◆ EXERCISE DIRECTIONS: Whenever a line carries the word "master", pull it out of the entries.

◆ ENTRIES PROVIDED:
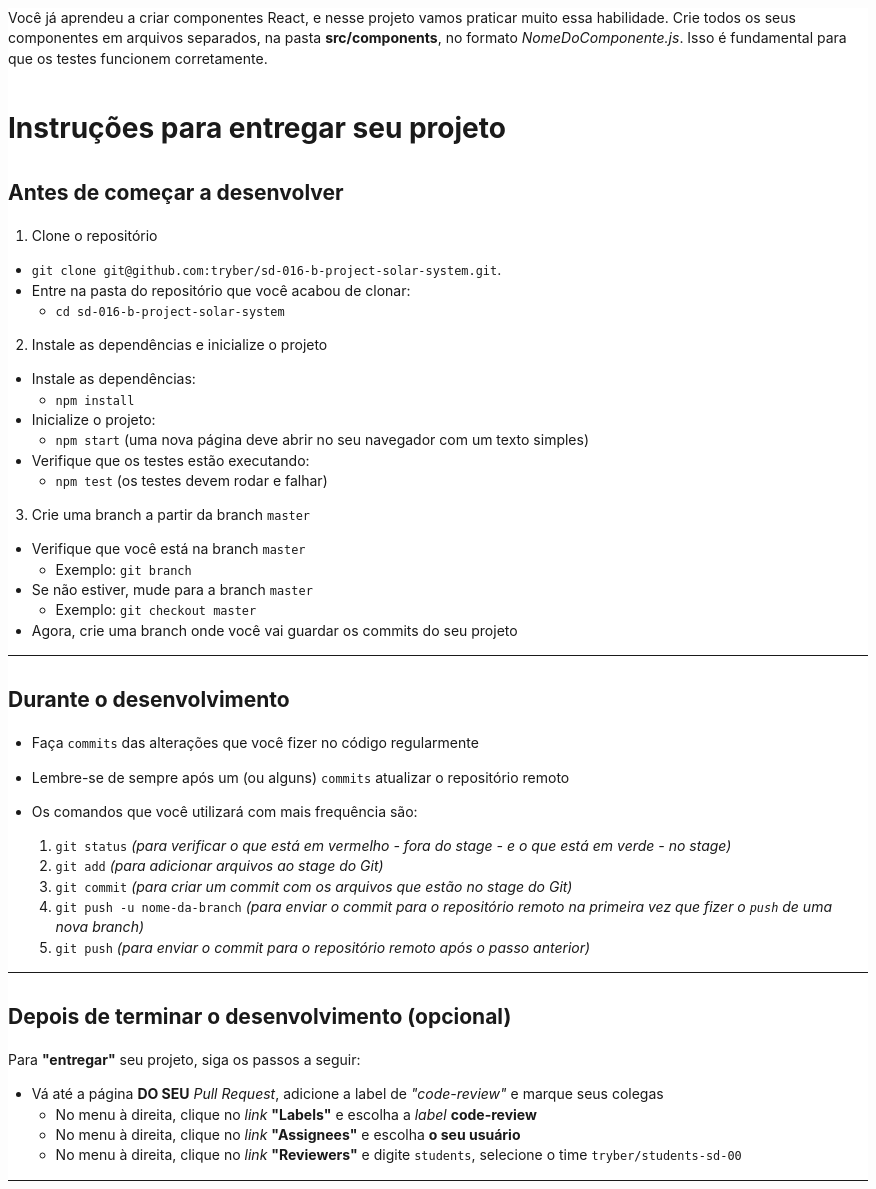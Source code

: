 Você já aprendeu a criar componentes React, e nesse projeto vamos praticar muito essa habilidade. Crie todos os seus componentes em arquivos separados, na pasta **src/components**, no formato *_NomeDoComponente.js_*. Isso é fundamental para que os testes funcionem corretamente.

# Instruções para entregar seu projeto

## Antes de começar a desenvolver

1. Clone o repositório
  * `git clone git@github.com:tryber/sd-016-b-project-solar-system.git`.
  * Entre na pasta do repositório que você acabou de clonar:
    * `cd sd-016-b-project-solar-system`

2. Instale as dependências e inicialize o projeto
  * Instale as dependências:
    * `npm install`
  * Inicialize o projeto:
    * `npm start` (uma nova página deve abrir no seu navegador com um texto simples)
  * Verifique que os testes estão executando:
    * `npm test` (os testes devem rodar e falhar)

3. Crie uma branch a partir da branch `master`

  * Verifique que você está na branch `master`
    * Exemplo: `git branch`
  * Se não estiver, mude para a branch `master`
    * Exemplo: `git checkout master`
  * Agora, crie uma branch onde você vai guardar os commits do seu projeto
---

## Durante o desenvolvimento

* Faça `commits` das alterações que você fizer no código regularmente

* Lembre-se de sempre após um (ou alguns) `commits` atualizar o repositório remoto

* Os comandos que você utilizará com mais frequência são:
  1. `git status` _(para verificar o que está em vermelho - fora do stage - e o que está em verde - no stage)_
  2. `git add` _(para adicionar arquivos ao stage do Git)_
  3. `git commit` _(para criar um commit com os arquivos que estão no stage do Git)_
  4. `git push -u nome-da-branch` _(para enviar o commit para o repositório remoto na primeira vez que fizer o `push` de uma nova branch)_
  5. `git push` _(para enviar o commit para o repositório remoto após o passo anterior)_

---

## Depois de terminar o desenvolvimento (opcional)

Para **"entregar"** seu projeto, siga os passos a seguir:

* Vá até a página **DO SEU** _Pull Request_, adicione a label de _"code-review"_ e marque seus colegas
  * No menu à direita, clique no _link_ **"Labels"** e escolha a _label_ **code-review**
  * No menu à direita, clique no _link_ **"Assignees"** e escolha **o seu usuário**
  * No menu à direita, clique no _link_ **"Reviewers"** e digite `students`, selecione o time `tryber/students-sd-00`

---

◆ ANSWER TO THIS TASK:
3. Crie uma branch a partir da branch `master`
  * Verifique que você está na branch `master`
  * Se não estiver, mude para a branch `master`
    * Exemplo: `git checkout master`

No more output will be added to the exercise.